In order for a judgment or order to which Rule 74.03 applies to be set aside, the procedure provided by that rule must be followed. Abbadessa v. Tindall, 763 S.W.2d 178, 179 (Mo.App.1988). The rule provides that such an order or judgment shall be set aside for good cause shown upon written motion filed within six months from its entry. Id.

In this case, plaintiff did not file a motion to set aside the April 13 judgment. After expiration of the 30 days during which the trial court retained control over the judgment under Rule 75.01, there having been no motion filed that invoked the relief permitted by Rule 74.03, the trial court had no authority with respect to that judgment. Cozart v. Mazda Distributors (Gulf), Inc., 861 S.W.2d 347, 353 (Mo.App.1993).

We observe that, notwithstanding the trial court’s statement that the parties were not aware of the entry of the order granting the April 13 summary judgment until after time passed for its appeal, the May 3 docket entry states that the judgment was “stayed” *327at request of Kenneth Gibert (erroneously referred to in the docket entry as “Kenneth Gilbert”), one of plaintiffs attorneys. As stated in State ex rel. Vicker’s, Inc. v. Teel, 806 S.W.2d 113, 117 (Mo.App.1991), “The purpose of Rule 74.03 ... is to afford parties time in which to challenge judgments or orders of which they were otherwise unaware.” A party who has knowledge of an order or judgment is not prejudiced by failure of the clerk to send notice that it was entered. Id.

Plaintiff did not timely appeal the summary judgment. Neither did she attempt to invoke relief under Rule 74.03. Under those circumstances there is nothing before this court for review. Appeal dismissed.

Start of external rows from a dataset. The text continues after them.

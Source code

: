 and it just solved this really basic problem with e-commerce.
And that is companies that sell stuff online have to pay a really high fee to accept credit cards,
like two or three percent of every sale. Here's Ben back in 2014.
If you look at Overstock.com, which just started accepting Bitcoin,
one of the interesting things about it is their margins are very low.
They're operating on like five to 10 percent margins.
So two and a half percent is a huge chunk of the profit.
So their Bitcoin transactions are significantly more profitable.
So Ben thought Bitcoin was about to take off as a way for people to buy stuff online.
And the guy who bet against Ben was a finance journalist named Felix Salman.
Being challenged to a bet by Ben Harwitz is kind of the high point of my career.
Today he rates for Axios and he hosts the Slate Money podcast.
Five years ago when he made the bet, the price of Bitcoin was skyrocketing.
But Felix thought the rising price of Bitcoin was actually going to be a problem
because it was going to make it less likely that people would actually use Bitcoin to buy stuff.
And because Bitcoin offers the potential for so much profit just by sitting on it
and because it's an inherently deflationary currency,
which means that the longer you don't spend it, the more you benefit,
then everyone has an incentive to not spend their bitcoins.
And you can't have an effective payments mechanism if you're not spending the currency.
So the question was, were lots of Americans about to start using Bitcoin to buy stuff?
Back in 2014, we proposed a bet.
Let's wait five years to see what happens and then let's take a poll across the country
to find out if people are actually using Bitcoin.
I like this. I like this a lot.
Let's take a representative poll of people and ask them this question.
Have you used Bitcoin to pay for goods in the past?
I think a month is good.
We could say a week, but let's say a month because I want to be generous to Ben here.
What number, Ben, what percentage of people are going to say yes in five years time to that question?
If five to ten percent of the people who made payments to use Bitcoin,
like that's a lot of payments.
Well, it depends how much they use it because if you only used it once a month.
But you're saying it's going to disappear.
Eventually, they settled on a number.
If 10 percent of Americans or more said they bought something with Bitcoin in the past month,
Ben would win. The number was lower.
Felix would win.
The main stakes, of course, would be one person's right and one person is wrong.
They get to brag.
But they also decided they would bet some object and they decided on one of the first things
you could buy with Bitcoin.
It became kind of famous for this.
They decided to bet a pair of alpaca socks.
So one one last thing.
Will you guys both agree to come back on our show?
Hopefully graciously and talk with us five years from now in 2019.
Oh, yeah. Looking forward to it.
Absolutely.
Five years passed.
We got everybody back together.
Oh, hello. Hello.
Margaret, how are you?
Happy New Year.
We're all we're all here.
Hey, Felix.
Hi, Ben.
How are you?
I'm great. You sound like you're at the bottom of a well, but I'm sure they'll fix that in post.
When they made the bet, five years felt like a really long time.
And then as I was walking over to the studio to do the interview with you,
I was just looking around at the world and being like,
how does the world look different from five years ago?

PREWITT and CROW, JJ., concur.

. Plaintiff is represented by Mary Anne Sedey & Associates, P.C. One of the attorneys of that firm who participated in the proceedings before the trial court and who signed pleadings on behalf of plaintiff was Kenneth H. Gibert.

. A copy of the letter is included in the legal file.

.Defendant’s attorneys are the firm of Thomas-son, Dickerson, Gilbert & Cook. The attorney who signed defendant's pleadings on behalf of that firm is Jeffrey S. Maguire.